ACTIVITY: Check each line of the entries below for the word "cost", and copy out the ones that have it.

INPUT DATA:
▬▬▬
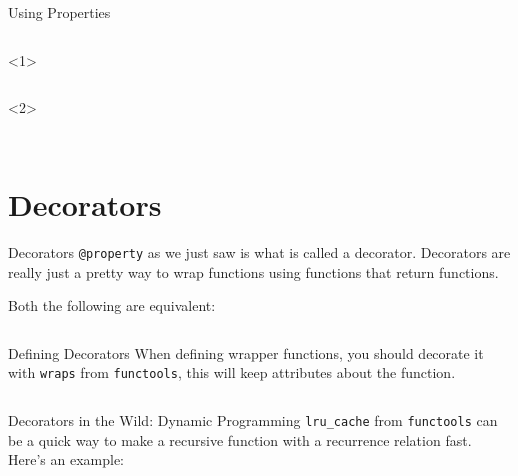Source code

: \documentclass{lug}
\begin{document}
\begin{frame}{Using Properties}

    \scriptsize

    \begin{columns}
        \begin{column}{0.6\textwidth}
            \begin{onlyenv}<1>
                \inputminted{python3}{examples/camerasensorsimple.py}
            \end{onlyenv}
            \begin{onlyenv}<2>
                \inputminted{python3}{examples/camerasensorproperty.py}
            \end{onlyenv}
        \end{column}
        \begin{column}{0.4\textwidth}
            \inputminted{python3}{examples/camerasensorusage.py}
        \end{column}
    \end{columns}

\end{frame}

\section{Decorators}

\begin{frame}{Decorators}
    \texttt{@property} as we just saw is what is called a decorator. Decorators
    are really just a pretty way to wrap functions using functions that return
    functions.

    \pause

    Both the following are equivalent:
    \inputminted{python3}{examples/decorator_equiv.py}
\end{frame}

\begin{frame}{Defining Decorators}
    When defining wrapper functions, you should decorate it with \texttt{wraps}
    from \texttt{functools}, this will keep attributes about the function.
    \inputminted{python3}{examples/decorator_logging.py}
\end{frame}

\begin{frame}{Decorators in the Wild: Dynamic Programming}
    \texttt{lru\_cache} from \texttt{functools} can be a quick way to make a
    recursive function with a recurrence relation fast. Here's an example:
    \pause
    \inputminted{python3}{examples/fibonacci.py}
\end{frame}
\end{document}
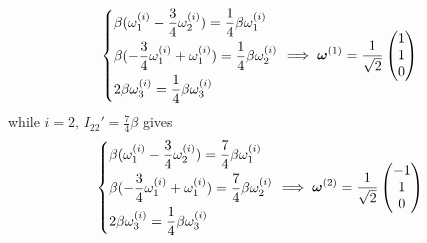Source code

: \documentclass{article}
\begin{document}
        \begin{equation*}
            \begin{dcases*}
                \beta (\omega^{(i)}_1 - \frac{3}{4} \omega^{(i)}_2) = \frac{1}{4}\beta\omega^{(i)}_1 \\
                \beta (- \frac{3}{4} \omega^{(i)}_1 + \omega^{(i)}_1) = \frac{1}{4}\beta \omega^{(i)}_2 \\
                2 \beta \omega^{(i)}_3 = \frac{1}{4}\beta \omega^{(i)}_3
            \end{dcases*}
            \implies
            \boldsymbol{\omega}^{(1)} = \frac{1}{\sqrt{2}}
                \begin{pmatrix}
                    1 \\
                    1 \\
                    0 \\
                \end{pmatrix}
        \end{equation*}
        while $i = 2, \, I_{22}' = \frac{7}{4}\beta$ gives
        \begin{equation*}
            \begin{dcases*}
                \beta (\omega^{(i)}_1 - \frac{3}{4} \omega^{(i)}_2) = \frac{7}{4}\beta\omega^{(i)}_1 \\
                \beta (- \frac{3}{4} \omega^{(i)}_1 + \omega^{(i)}_1) = \frac{7}{4}\beta \omega^{(i)}_2 \\
                2 \beta \omega^{(i)}_3 = \frac{1}{4}\beta \omega^{(i)}_3
            \end{dcases*}
            \implies 
            \boldsymbol{\omega}^{(2)} = \frac{1}{\sqrt{2}}
                \begin{pmatrix}
                    -1 \\
                    1 \\
                    0 \\
                \end{pmatrix}
        \end{equation*}
    
\end{document}
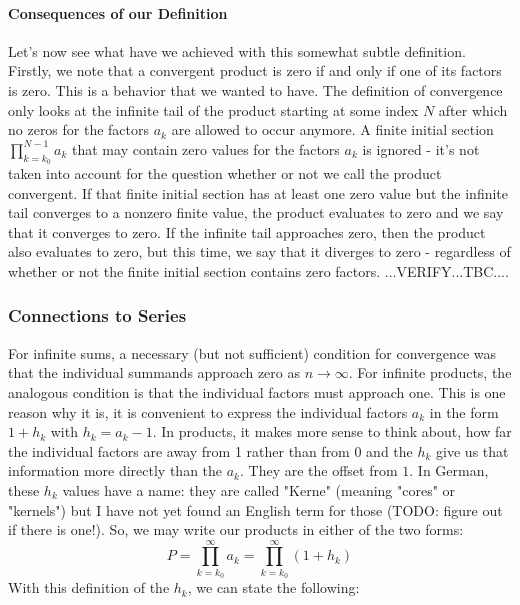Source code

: \paragraph{Consequences of our Definition}
Let's now see what have we achieved with this somewhat subtle definition. Firstly, we note that a convergent product is zero if and only if one of its factors is zero. This is a behavior that we wanted to have. The definition of convergence only looks at the infinite tail of the product starting at some index $N$ after which no zeros for the factors $a_k$ are allowed to occur anymore. A finite initial section $\prod_{k=k_0}^{N-1} a_k$ that may contain zero values for the factors $a_k$ is ignored - it's not taken into account for the question whether or not we call the product convergent. If that finite initial section has at least one zero value but the infinite tail converges to a nonzero finite value, the product evaluates to zero and we say that it converges to zero. If the infinite tail approaches zero, then the product also evaluates to zero, but this time, we say that it diverges to zero - regardless of whether or not the finite initial section contains zero factors. ...VERIFY...TBC....




\subsubsection{Connections to Series}
For infinite sums, a necessary (but not sufficient) condition for convergence was that the individual summands approach zero as $n \rightarrow \infty$. For infinite products, the analogous condition is that the individual factors must approach one. This is one reason why it is, it is convenient to express the individual factors $a_k$ in the form $1 + h_k$ with $h_k = a_k - 1$. In products, it makes more sense to think about, how far the individual factors are away from 1 rather than from 0 and the $h_k$ give us that information more directly than the $a_k$. They are the offset from $1$. In German, these $h_k$ values have a name: they are called "Kerne" (meaning "cores" or "kernels") but I have not yet found an English term for those (TODO: figure out if there is one!). So, we may write our products in either of the two forms:
\begin{equation}
 P = \prod_{k=k_0}^{\infty} a_k = \prod_{k=k_0}^{\infty} (1 + h_k) 
\end{equation}
With this definition of the $h_k$, we can state the following:

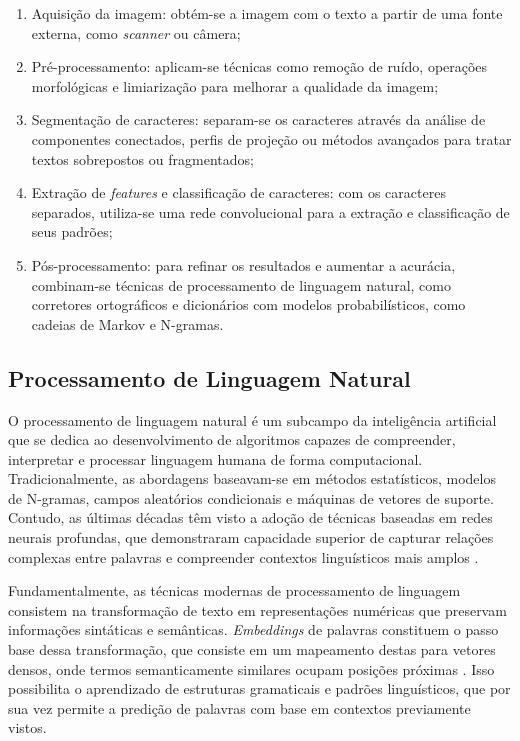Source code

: \begin{enumerate}
	\item Aquisição da imagem: obtém-se a imagem com o texto a partir de uma fonte externa, como \textit{scanner} ou câmera;
	\item Pré-processamento: aplicam-se técnicas como remoção de ruído, operações morfológicas e limiarização para melhorar a qualidade da imagem;
	\item Segmentação de caracteres: separam-se os caracteres através da análise de componentes conectados, perfis de projeção ou métodos avançados para tratar textos sobrepostos ou fragmentados;
	\item Extração de \textit{features} e classificação de caracteres: com os caracteres separados, utiliza-se uma rede convolucional para a extração e classificação de seus padrões;
	\item Pós-processamento: para refinar os resultados e aumentar a acurácia, combinam-se técnicas de processamento de linguagem natural, como corretores ortográficos e dicionários com modelos probabilísticos, como cadeias de Markov e N-gramas.
\end{enumerate}

\subsection{Processamento de Linguagem Natural}

O processamento de linguagem natural é um subcampo da inteligência artificial que se dedica ao desenvolvimento de algoritmos capazes de compreender, interpretar e processar linguagem humana de forma computacional. Tradicionalmente, as abordagens baseavam-se em métodos estatísticos, modelos de N-gramas, campos aleatórios condicionais e máquinas de vetores de suporte. Contudo, as últimas décadas têm visto a adoção de técnicas baseadas em redes neurais profundas, que demonstraram capacidade superior de capturar relações complexas entre palavras e compreender contextos linguísticos mais amplos \cite{nlp}.

Fundamentalmente, as técnicas modernas de processamento de linguagem consistem na transformação de texto em representações numéricas que preservam informações sintáticas e semânticas. \textit{Embeddings} de palavras constituem o passo base dessa transformação, que consiste em um mapeamento destas para vetores densos, onde termos semanticamente similares ocupam posições próximas \cite{nlp}. Isso possibilita o aprendizado de estruturas gramaticais e padrões linguísticos, que por sua vez permite a predição de palavras com base em contextos previamente vistos.

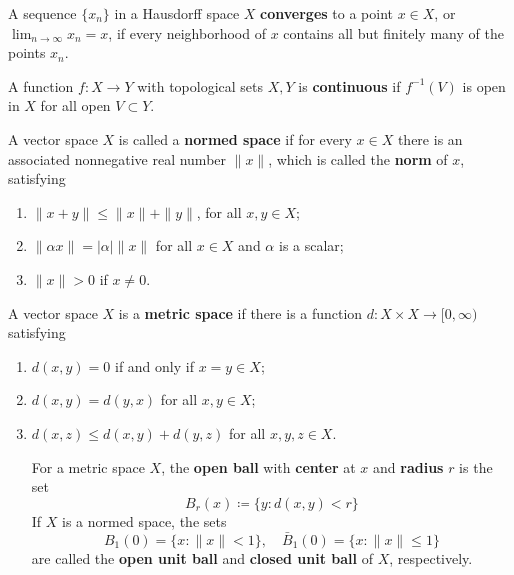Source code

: \begin{defn} A sequence $\{x_n\}$ in a Hausdorff space $X$ \textbf{converges} to a point $x\in X$, or $\lim_{n\rightarrow \infty} x_n=x$, if every neighborhood of $x$ contains all but finitely many of the points $x_n$.
\end{defn}

\begin{defn} A function $f:X\rightarrow Y$ with topological sets $X,Y$ is \textbf{continuous} if $f^{-1}(V)$ is open in $X$ for all open $V\subset Y$.
\end{defn}

\begin{defn} A vector space $X$ is called a \textbf{normed space} if for every $x\in X$ there is an associated nonnegative real number $\|x\|$, which is called the \textbf{norm} of $x$, satisfying
\begin{enumerate}
\item $\|x+y\|\leq \|x\|+\|y\|$, for all $x,y\in X$;
\item $\|\alpha x\|=|\alpha| \|x\|$ for all $x\in X$ and $\alpha$ is a scalar;
\item $\|x\|>0$ if $x\neq 0$.
\end{enumerate}
A vector space $X$ is a \textbf{metric space} if there is a function $d:X\times X\rightarrow [0,\infty)$ satisfying
\begin{enumerate}
\item $d(x,y)=0$ if and only if $x=y\in X$;
\item $d(x,y)=d(y,x)$ for all $x,y\in X$;
\item $d(x,z)\leq d(x,y)+d(y,z)$ for all $x,y,z\in X$.

For a metric space $X$, the \textbf{open ball} with \textbf{center} at $x$ and \textbf{radius} $r$ is the set
\begin{equation}
B_r(x)\coloneqq \{y:d(x,y)<r\}
\end{equation}
If $X$ is a normed space, the sets
\begin{equation}
B_1(0)=\{x:\|x\|<1\},\quad \bar{B}_1(0)=\{x:\|x\|\leq 1\}
\end{equation}
are called the \textbf{open unit ball} and \textbf{closed unit ball} of $X$, respectively.
\end{enumerate}
\end{defn}

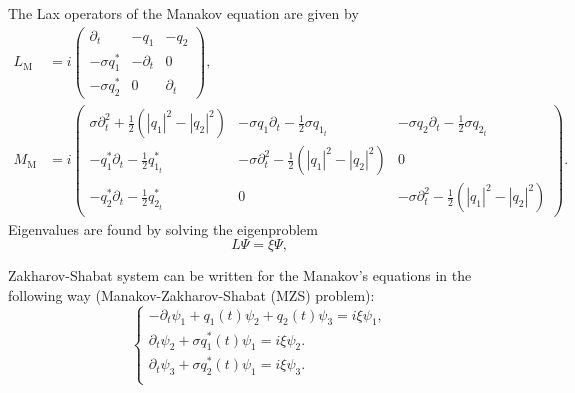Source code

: The Lax operators of the Manakov equation are given by 
\begin{align}
    L_{\text{M}} &= i\begin{pmatrix} \partial_t & -q_1 & -q_2 \\
    -\sigma q_1^* & -\partial_t & 0 \\
    -\sigma q_2^* & 0 & \partial_t \end{pmatrix}, \\
    M_{\text{M}} &= i\begin{pmatrix}  \sigma \partial^2_t +  \frac{1}{2} (|q_1|^2 - |q_2|^2) & -\sigma q_1 \partial_t - \frac{1}{2} \sigma  q_{1_t} & -\sigma q_2 \partial_t - \frac{1}{2} \sigma q_{2_t} \\
    - q_1^* \partial_t - \frac{1}{2} q_{1_t}^* & - \sigma \partial^2_t -  \frac{1}{2} (|q_1|^2 - |q_2|^2) & 0 \\
    - q_2^* \partial_t - \frac{1}{2} q_{2_t}^* & 0 & - \sigma \partial^2_t -  \frac{1}{2} (|q_1|^2 - |q_2|^2) \end{pmatrix}.
\end{align}
Eigenvalues are found by solving the eigenproblem
\begin{equation}
    L\Psi = \xi \Psi {,}
\end{equation}

Zakharov-Shabat system can be written for the Manakov's equations in the following way (Manakov-Zakharov-Shabat (MZS) problem):
\begin{equation}
\left\{
\begin{aligned}
	- \partial_{t} \psi_1 + q_1(t) \psi_2 + q_2(t) \psi_3 = i \xi \psi_1, \\
	\partial_{t} \psi_2 + \sigma q_1^{*}(t) \psi_1 = i \xi \psi_2. \\
 \partial_{t} \psi_3 + \sigma q_2^{*}(t) \psi_1 = i \xi \psi_3. \\
\end{aligned}
\right.
\label{eq:zs_manakov}
\end{equation}

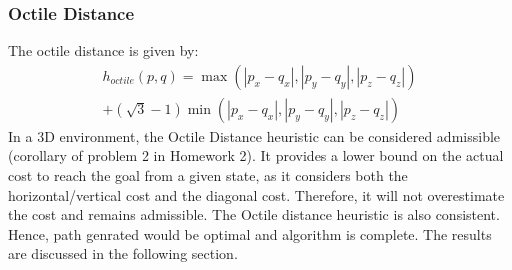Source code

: \documentclass[conference]{IEEEtran}
\begin{document}
\subsubsection{Octile Distance}
The octile distance is given by:
\begin{multline*}
h_{octile}(p, q) = \max(|p_x - q_x|, |p_y - q_y|, |p_z - q_z|) \\
+ (\sqrt{3} - 1) \min(|p_x - q_x|, |p_y - q_y|, |p_z - q_z|)
\end{multline*}
In a 3D environment, the Octile Distance heuristic can be considered admissible (corollary of problem 2 in Homework 2). It provides a lower bound on the actual cost to reach the goal from a given state, as it considers both the horizontal/vertical cost and the diagonal cost. 
Therefore, it will not overestimate the cost and remains admissible. The Octile distance heuristic is also consistent. Hence, path genrated would be optimal and algorithm is complete. The results are discussed in the following section.
\end{document}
▬▬▬
RESPONSE FOR THIS EXERCISE:
In a 3D environment, the Octile Distance heuristic can be considered admissible (corollary of problem 2 in Homework 2). It provides a lower bound on the actual cost to reach the goal from a given state, as it considers both the horizontal/vertical cost and the diagonal cost. 
Therefore, it will not overestimate the cost and remains admissible. The Octile distance heuristic is also consistent. Hence, path genrated would be optimal and algorithm is complete. The results are discussed in the following section.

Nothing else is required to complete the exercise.